Le ragioni di un successo. La ricerca presentata da Jenkins ha cercato di capire che cosa si nasconde dietro al fenomeno del pentecostalismo il cui successo nel mondo va ricercato anche a partire dal contesto demografico mondiale: a fronte di una popolazione in rapida crescita in regioni del mondo come Africa, Asia e America Latina, l’Europa – demograficamente parlando – è in rapido declino. Questi nuovi movimenti religiosi, inoltre, fanno presa nelle aeree periferiche delle grandi metropoli, abitate soprattutto negli ultimi anni da milioni di migranti in fuga dalle zone rurali. In queste condizioni non solo di estrema povertà ma anche di “forte senso di estraneità”, questi movimenti offrono accoglienza, supporto, cura spirituale. È un fenomeno facilmente registrabile nelle favelas brasiliane e può spiegare, per esempio, il successo a San Paolo di un gruppo evangelicale dal nome “Renascer em Cristo” che riesce a riunire ogni anno ad aprile per la “Marcia per Gesù” dai 2 ai 3 milioni di persone. Non si può, dunque, approcciare questa realtà, senza tenere conto di questo aspetto fondamentale dei nuovi movimenti religiosi: quello di dare “rifugio” alle persone. Più ancora, una “famiglia”, dove “i suoi membri si aiutano vicendevolmente per superare le difficoltà della povertà”. Molto forte poi anche è il fattore “miracoli” e “guarigioni” soprattutto in contesti dove la povertà è causa di privazioni, malattie, fame, inquinamento, droga e prostituzione. “In contesti simili – nota Jenkins – è facile capire perché la gente si fa facilmente prendere dall’affermazione di essere sotto l’assedio delle forze demoniache, e che solo l’intervento divino può salvare”. 

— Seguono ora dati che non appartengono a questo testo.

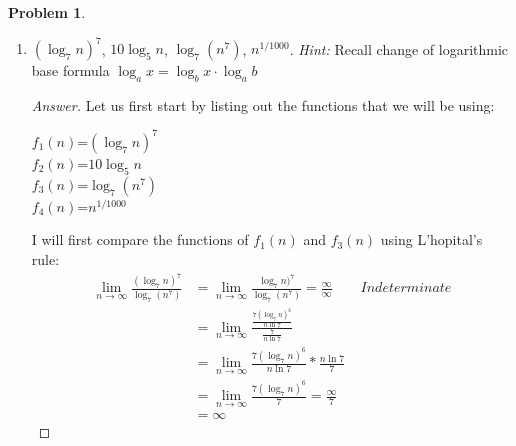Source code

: \documentclass[11pt]{article}
\theoremstyle{definition}
\theoremstyle{definition}
\newtheorem{required}{Problem}
\theoremstyle{definition}
\begin{document}
\begin{required}
\begin{enumerate} [label=(\alph*)]
\begin{proof}[Answer]
We do not know whether $f_2(n)$ or $f_4(n)$ grows faster than each other so we will compare the two functions to each other using L'hopital's rule: \\
\begin{align*}
\lim_{n \to \infty} \frac{n+1000000}{\frac{n^2}{\sqrt{n}}} &= \lim_{n \to \infty} \frac{n+1000000}{n^{3/2}}  = \frac{\infty}{\infty} \qquad Indeterminate  \\
&= \lim_{n \to \infty} \frac{1}{\frac{3}{2}n^{\frac{1}{2}}}  = \frac{1}{\infty}\\
&= 0.
\end{align*} 
We can see from the above that $f_4(n)$ will grow faster than $f_2(n)$, such that $f_2(n) \in O(f_4(n))$. This shows that $f_4(n)$ will be an upper bound of $f_2(n)$. Thus, $f_4(n) \in \Omega(f_2(n))$, which is the lower bound. \\

Out of our set of functions we see that:
\begin{center}
$f_2(n)$, $f_4(n)$, $f_1(n)$, $f_3(n)$
\end{center}
The functions above are sorted from the slowest to the fastest growth rates. \\


\end{proof}

\newpage
\subsection{Problem 12\ref{1b}}
    \item \label{1b} $ (\log_7 n)^7 $, \qquad $10 \log_5 n$, \qquad $\log_7 (n^7)$, \qquad $n^{1/1000}$.
    \emph{Hint:} Recall change of logarithmic base formula $\log_a x = \log_b x\cdot\log_a b$
    \begin{proof}[Answer]
Let us first start by listing out the functions that we will be using:
\begin{center}
$f_1(n)$=$ (\log_7 n)^7 $ \\
$f_2(n)$=$10 \log_5 n$ \\
$f_3(n)$=$\log_7 (n^7)$ \\
$f_4(n)$=$n^{1/1000}$ \\
\end{center}

I will first compare the functions of $f_1(n)$ and $f_3(n)$ using L'hopital's rule:
\begin{align*}
\lim_{n \to \infty} \frac{(\log_7 n)^7}{\log_7 (n^{7})} &= \lim_{n \to \infty} \frac{\log_7 n)^7}{\log_7 (n^{7})}  = \frac{\infty}{\infty} \qquad Indeterminate  \\
&= \lim_{n \to \infty} \frac{\frac{7(\log_7 n)^6}{n\ln7}}{\frac{7}{n\ln7}}\\
&= \lim_{n \to \infty} \frac{7(\log_7 n)^6}{n\ln7} * \frac{n\ln7}{7} \\
&= \lim_{n \to \infty} \frac{7(\log_7 n)^6}{7} = \frac{\infty}{7}\\
&= \infty
\end{align*} 


\end{proof}
\end{enumerate}
\end{required}
\end{document}
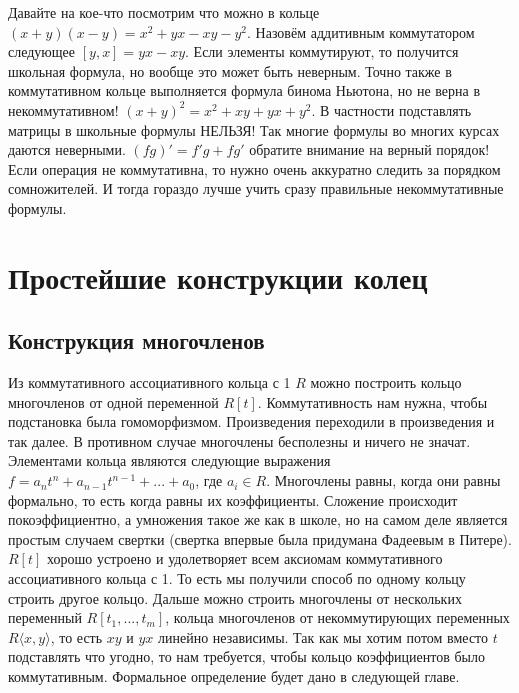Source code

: Давайте на кое-что посмотрим что можно в кольце $(x+y)(x-y)=x^2+yx-xy-y^2$.
Назовём аддитивным коммутатором следующее $[y,x]=yx-xy$. Если элементы
коммутируют, то получится школьная формула, но вообще это может быть неверным.
Точно также в коммутативном кольце выполняется формула бинома Ньютона, но не
верна в некоммутативном! $(x+y)^2=x^2+xy+yx+y^2$. В частности подставлять
матрицы в школьные формулы НЕЛЬЗЯ! Так многие формулы во многих курсах даются
неверными. $(fg)'=f'g+fg'$ обратите внимание на верный порядок! Если операция
не коммутативна, то нужно очень аккуратно следить за порядком сомножителей. И
тогда гораздо лучше учить сразу правильные некоммутативные формулы.

\section{Простейшие конструкции колец}
\subsection{Конструкция многочленов}
Из коммутативного ассоциативного кольца с 1 $R$ можно построить
кольцо многочленов от одной переменной $R[t]$. Коммутативность нам
нужна, чтобы подстановка была гомоморфизмом. Произведения переходили в
произведения и так далее. В противном случае многочлены бесполезны и 
ничего не значат. Элементами кольца являются следующие выражения $f=a_n
t^n + a_{n-1}t^{n-1}+...+a_0$, где $a_i\in R$. Многочлены равны, когда
они равны формально, то есть когда равны их коэффициенты. Сложение
происходит покоэффициентно, а умножения такое же как в школе, но на
самом деле является простым случаем свертки (свертка впервые была
придумана Фадеевым в Питере). $R[t]$ хорошо устроено и удолетворяет всем
аксиомам коммутативного ассоциативного кольца с 1. То есть мы получили
способ по одному кольцу строить другое кольцо. Дальше можно строить
многочлены от нескольких переменный $R[t_1,...,t_m]$, кольца многочленов
от некоммутирующих переменных $R\langle x,y\rangle$, то есть $xy$ и $yx$
линейно независимы. Так как мы хотим потом вместо $t$ подставлять что
угодно, то нам требуется, чтобы кольцо коэффициентов было коммутативным.
Формальное определение будет дано в следующей главе.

Un fenomeno “non preso in considerazione a sufficienza”. Così il cardinale Kurt Koch, presidente del Pontificio Consiglio per la promozione dell’unità dei cristiani, descrive al Sir la realtà dei nuovi movimenti religiosi, pentecostali ed evangelicali. “Questo fenomeno – dice – mostra che è in atto un grande cambiamento nel paesaggio ecumenico e che si affacciano nel dialogo nuovi partner”. E sulla possibilità di avviare un dialogo con una “galassia” così complessa, il cardinale Koch risponde: “Noi possiamo avere un dialogo solo con coloro che esprimono il desiderio di avere un dialogo”, facendo notare come “alcuni gruppi pentecostali si definiscono anti-ecumenici e anti-cattolici”. La strada del dialogo in questi contesti viaggia, comunque sia, a livello nazionale e locale. “Occorre prendere in seria considerazione questo fenomeno – ripete il cardinale -. Credo che sia questa la sfida principale e pone una domanda: che cosa facciamo? Perché la gente che appartiene alle nostre Chiese, non solo cattolica ma anche protestanti, si allontana? È una grande domanda, una grande sfida per noi”. “Le ragioni degli abbandoni sono molto differenti tra loro”. È però assolutamente necessario conoscerle e interrogarsi sulla “realtà del cristianesimo e della Chiesa cattolica in quel determinato Paese”. Quale orientamento pastorale suggeriscono questi movimenti? “In primo luogo – afferma il presidente del Pontificio Consiglio – un nuovo slancio missionario ma per essere missionari dobbiamo prima essere noi stessi convinti della nostra fede. E questa deve essere semplice, vera, buona e bella”.